Не прошла она и тридцати шагов, продолжая прогулку, как явился перед нею сам Хохлик, весёлый и бравый, разодетый как следует жениху.
— Вы изволите видеть, сударыня, — сказал он, — что я свято держу своё слово. Не сомневаюсь, что и вы также пришли сюда, чтобы сдержать своё и, отдав мне вашу руку, сделать меня счастливейшим из смертных.
— Признаться вам откровенно, — отвечала принцесса, — я ещё не приняла на этот счёт никакого решения, да кажется никогда и не приму такого решения, какое вам было бы желательно.
— Вы меня удивляете, сударыня! — вскричал Хохлик.
— Верю, — отвечала принцесса. — И без сомнения, имей я дело с нахалом или с дураком, я находилась бы в очень затруднительном положении.
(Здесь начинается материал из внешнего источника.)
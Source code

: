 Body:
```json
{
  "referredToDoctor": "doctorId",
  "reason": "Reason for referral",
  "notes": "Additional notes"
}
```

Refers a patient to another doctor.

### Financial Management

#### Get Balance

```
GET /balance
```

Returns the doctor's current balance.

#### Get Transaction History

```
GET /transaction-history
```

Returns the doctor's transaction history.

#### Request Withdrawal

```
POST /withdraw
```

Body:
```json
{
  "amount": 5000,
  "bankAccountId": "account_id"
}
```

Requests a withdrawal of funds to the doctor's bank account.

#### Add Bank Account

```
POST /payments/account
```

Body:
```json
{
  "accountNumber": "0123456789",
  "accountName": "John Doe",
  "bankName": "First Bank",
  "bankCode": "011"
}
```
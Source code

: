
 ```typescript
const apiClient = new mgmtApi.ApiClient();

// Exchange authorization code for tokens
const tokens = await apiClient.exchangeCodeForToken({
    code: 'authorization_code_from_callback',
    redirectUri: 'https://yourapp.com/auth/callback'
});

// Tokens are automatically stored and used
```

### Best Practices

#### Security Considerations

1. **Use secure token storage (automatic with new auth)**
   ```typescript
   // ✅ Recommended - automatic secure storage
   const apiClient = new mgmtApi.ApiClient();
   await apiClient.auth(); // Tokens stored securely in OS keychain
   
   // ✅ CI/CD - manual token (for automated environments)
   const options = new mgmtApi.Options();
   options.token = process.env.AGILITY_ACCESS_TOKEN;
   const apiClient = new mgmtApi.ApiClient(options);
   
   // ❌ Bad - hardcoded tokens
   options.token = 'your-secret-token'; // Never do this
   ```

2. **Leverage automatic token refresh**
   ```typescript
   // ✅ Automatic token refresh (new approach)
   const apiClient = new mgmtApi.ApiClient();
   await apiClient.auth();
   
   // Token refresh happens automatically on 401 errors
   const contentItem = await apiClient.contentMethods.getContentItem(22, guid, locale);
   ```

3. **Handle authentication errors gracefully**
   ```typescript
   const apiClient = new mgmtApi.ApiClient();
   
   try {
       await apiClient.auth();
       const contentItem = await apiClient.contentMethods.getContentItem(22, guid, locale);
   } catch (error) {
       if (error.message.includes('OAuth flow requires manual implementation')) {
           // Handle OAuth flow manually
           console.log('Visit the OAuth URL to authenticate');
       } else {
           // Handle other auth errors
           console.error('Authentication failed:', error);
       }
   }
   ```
Он сказал бы мне, что принцесса должна держать своё слово, и что так как я слово дала, то и выйти за него должна. Но как я говорю с самым умным человеком в свете, то уверена, что он примет мои резоны. Вам известно, что я не решалась выйти за вас даже тогда, когда была набитой дурой. Как же вы хотите, чтобы получив от вас ум, сделавший меня ещё разборчивее прежнего, я приняла теперь решение, которого избегала прежде? Если вы так дорожите этою женитьбою, вы напрасно избавили меня от глупости и открыли мне глаза.
— Если бы даже дураку, — отвечал Хохлик, — было позволительно, как вы сейчас изволили заметить, попрекнуть вас изменой, то как же вы хотите, сударыня, чтоб я удержался от упрёков, когда дело идёт о счастье всей моей жизни? Справедливо ли требовать, чтоб умные люди терпели больше дураков? Можете ли вы утверждать это, вы, особа умная и столь желавшая поумнеть? Но приступим, если позволите, к делу. Помимо моего безобразия, имеете ли вы ещё что другое против моей персоны? Находите вы мой род худым, или мой ум, или мой нрав, или мои манеры вас не удовлетворяют?
— Нисколько, — отвечала принцесса, — мне, напротив, нравится в вас всё, что вы сейчас пересчитали.
— Если так, — продолжал Хохлик, — я буду счастлив, ибо вы можете сделать меня красивейшим из смертных.
— Каким это образом? — спросила принцесса.
— Очень просто, — отвечал Хохлик. — Это сбудется, стоит только полюбить меня и пожелать, чтоб это сбылось. А чтобы вы, сударыня, не сомневались в моих словах, знайте, что та самая волшебница, которая, в день моего рождения, дозволила мне сообщить свой ум тому, кого я крепко полюблю, эта самая волшебница и вам разрешила сообщить вашу красоту тому, кого вы крепко полюбите и кому пожелаете оказать такую милость.
— Если так, — сказала принцесса, — желаю всем сердцем, чтоб вы были самым красивым и самым любезным принцем в свете, и сообщаю вам свою красоту насколько это от меня зависит.
Принцесса ещё не договорила своих слов, как Хохлик показался ей самым красивым, самым стройным и самым любезным человеком в свете.
Иные историки утверждают, что не чародейство волшебницы, а любовь произвела это превращение. Они говорят, что когда принцесса поразмыслила о постоянстве своего жениха, о его скромности и обо всех его качествах душевных и телесных, то безобразие его лица и уродливость его тела скрылись от её глаз. Горб показался ей осанкой важного человека, хромоту она нашла приятной походкой, косые глаза превратились в выразительные очи, растерянный взгляд пошёл за признак сильной любовной страсти, и даже большой красный нос явился ей в воинственном, геройском виде…
Так или иначе, но принцесса тут же обещала ему свою руку, если только он получит согласие короля.
Король, сведав, что дочь его очень уважает Хохлика, и зная принца с хорошей стороны, с удовольствием согласился сделать его своим зятем.
На другой же день сыграли свадьбу, — как Хохлик это предвидел, и с церемониею, которую давно уже приготовили по его приказу.